Dr Peter Eigen, Chair of the Extractive Industries Transparency Initiative (EITI), will visit Liberia, Sierra Leone and Nigeria this week to recognise and encourage the progress being made towards the EITI standard. Like so many in the region, these countries are characterised by violence, corruption and poverty, as well as an abundance of natural resources. This paradox is often called the resource curse. To help address this paradox, each of the countries has committed itself to implement the EITI, which provides a framework and a standard for improving the governance of the resources.
Dr Eigen will meet with the Presidents Johson-Sirleaf, Koroma, and Yar'Adua , with whom he will discuss their progress against the standard. He will also meet with communities affected by mining and forestry, and extractive companies operating in the region.
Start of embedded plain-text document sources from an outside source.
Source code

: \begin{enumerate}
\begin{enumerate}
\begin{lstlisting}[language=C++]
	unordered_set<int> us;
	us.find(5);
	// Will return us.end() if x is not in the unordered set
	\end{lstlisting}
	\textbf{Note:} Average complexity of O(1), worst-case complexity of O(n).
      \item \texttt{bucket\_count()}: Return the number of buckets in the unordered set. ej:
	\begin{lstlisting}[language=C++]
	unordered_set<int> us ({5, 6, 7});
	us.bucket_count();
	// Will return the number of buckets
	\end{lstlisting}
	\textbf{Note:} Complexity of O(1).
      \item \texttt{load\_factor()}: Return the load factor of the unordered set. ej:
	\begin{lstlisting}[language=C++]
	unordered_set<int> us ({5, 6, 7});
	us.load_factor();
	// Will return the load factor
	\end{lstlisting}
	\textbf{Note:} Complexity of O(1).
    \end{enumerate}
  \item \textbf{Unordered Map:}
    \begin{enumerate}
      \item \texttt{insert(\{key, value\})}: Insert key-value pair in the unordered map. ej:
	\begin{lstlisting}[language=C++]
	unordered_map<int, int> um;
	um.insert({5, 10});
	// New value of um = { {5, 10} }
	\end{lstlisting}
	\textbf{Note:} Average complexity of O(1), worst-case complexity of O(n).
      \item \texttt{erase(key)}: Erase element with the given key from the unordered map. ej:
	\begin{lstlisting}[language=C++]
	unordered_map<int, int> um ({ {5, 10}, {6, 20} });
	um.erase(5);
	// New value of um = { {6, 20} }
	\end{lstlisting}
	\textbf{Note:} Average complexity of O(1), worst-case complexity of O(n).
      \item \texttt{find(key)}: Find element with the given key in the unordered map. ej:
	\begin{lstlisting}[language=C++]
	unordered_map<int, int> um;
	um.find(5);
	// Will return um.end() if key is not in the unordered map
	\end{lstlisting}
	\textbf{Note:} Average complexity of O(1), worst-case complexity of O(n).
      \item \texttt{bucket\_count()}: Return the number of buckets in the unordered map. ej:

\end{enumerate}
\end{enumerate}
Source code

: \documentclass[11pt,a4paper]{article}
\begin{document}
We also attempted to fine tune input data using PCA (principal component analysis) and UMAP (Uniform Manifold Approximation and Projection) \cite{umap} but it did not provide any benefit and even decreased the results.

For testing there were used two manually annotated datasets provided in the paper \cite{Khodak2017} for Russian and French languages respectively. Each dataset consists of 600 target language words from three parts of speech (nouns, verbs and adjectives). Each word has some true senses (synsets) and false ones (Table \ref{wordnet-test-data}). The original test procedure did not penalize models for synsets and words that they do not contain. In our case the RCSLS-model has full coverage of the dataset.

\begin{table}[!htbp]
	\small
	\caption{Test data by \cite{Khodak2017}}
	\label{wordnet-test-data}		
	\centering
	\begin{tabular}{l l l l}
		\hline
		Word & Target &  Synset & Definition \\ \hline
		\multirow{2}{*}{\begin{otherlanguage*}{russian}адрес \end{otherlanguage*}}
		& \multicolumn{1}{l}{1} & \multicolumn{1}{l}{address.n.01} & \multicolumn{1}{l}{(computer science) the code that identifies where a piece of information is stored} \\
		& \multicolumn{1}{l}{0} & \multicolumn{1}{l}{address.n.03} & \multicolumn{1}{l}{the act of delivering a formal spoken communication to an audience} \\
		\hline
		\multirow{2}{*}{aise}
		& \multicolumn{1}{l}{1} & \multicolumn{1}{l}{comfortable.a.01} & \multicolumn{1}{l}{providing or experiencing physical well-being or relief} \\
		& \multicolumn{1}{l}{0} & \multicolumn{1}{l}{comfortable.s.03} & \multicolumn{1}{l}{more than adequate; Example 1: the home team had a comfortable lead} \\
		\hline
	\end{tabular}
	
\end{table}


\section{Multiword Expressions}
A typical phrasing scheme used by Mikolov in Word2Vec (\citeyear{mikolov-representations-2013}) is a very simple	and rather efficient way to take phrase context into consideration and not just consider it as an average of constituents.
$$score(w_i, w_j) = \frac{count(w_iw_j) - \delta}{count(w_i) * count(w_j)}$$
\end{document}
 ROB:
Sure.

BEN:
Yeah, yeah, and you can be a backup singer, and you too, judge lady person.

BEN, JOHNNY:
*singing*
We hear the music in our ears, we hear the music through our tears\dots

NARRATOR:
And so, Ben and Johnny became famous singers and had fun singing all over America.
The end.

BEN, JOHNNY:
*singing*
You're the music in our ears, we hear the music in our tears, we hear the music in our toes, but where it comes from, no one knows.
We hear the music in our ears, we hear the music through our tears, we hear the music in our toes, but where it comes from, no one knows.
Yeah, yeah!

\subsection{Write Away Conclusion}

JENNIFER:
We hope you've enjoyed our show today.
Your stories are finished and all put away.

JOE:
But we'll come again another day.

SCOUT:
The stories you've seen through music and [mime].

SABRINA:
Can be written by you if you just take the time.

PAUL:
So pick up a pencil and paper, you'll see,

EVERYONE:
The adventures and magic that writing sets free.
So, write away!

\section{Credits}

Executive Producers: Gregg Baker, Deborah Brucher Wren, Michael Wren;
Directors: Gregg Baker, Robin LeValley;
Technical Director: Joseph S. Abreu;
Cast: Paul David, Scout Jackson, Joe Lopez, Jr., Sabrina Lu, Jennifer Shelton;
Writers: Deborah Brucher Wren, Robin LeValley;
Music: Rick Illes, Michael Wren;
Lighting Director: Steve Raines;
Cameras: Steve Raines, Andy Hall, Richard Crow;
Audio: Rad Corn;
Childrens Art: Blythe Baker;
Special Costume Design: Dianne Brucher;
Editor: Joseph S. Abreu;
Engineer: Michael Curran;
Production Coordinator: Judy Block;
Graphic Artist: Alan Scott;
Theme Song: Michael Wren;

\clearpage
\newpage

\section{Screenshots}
Dr Eigen said "Nigeria, Liberia and Sierra Leone have so far suffered rather than benefitted from their natural resources, but each has committed to improve the governance of their resources and we collectively have a responsibility to help. Some impressive strides have been achieved, and I look forward to all three countries becoming compliant with the EITI standard’.
Notes for editors
Nigeria has produced two comprehensive reports covering all major payments from companies to government between 1999-2005. Liberia is in the process of producing its second report and has engaged the whole country in a wider debate on resource transparency covering minerals, oil, forestry and rubber. Sierra Leone will publish their first EITI report by the end of the year which, it is hoped, will go a long way to address many of the suspicions and mistrust that exists in the minerals sector.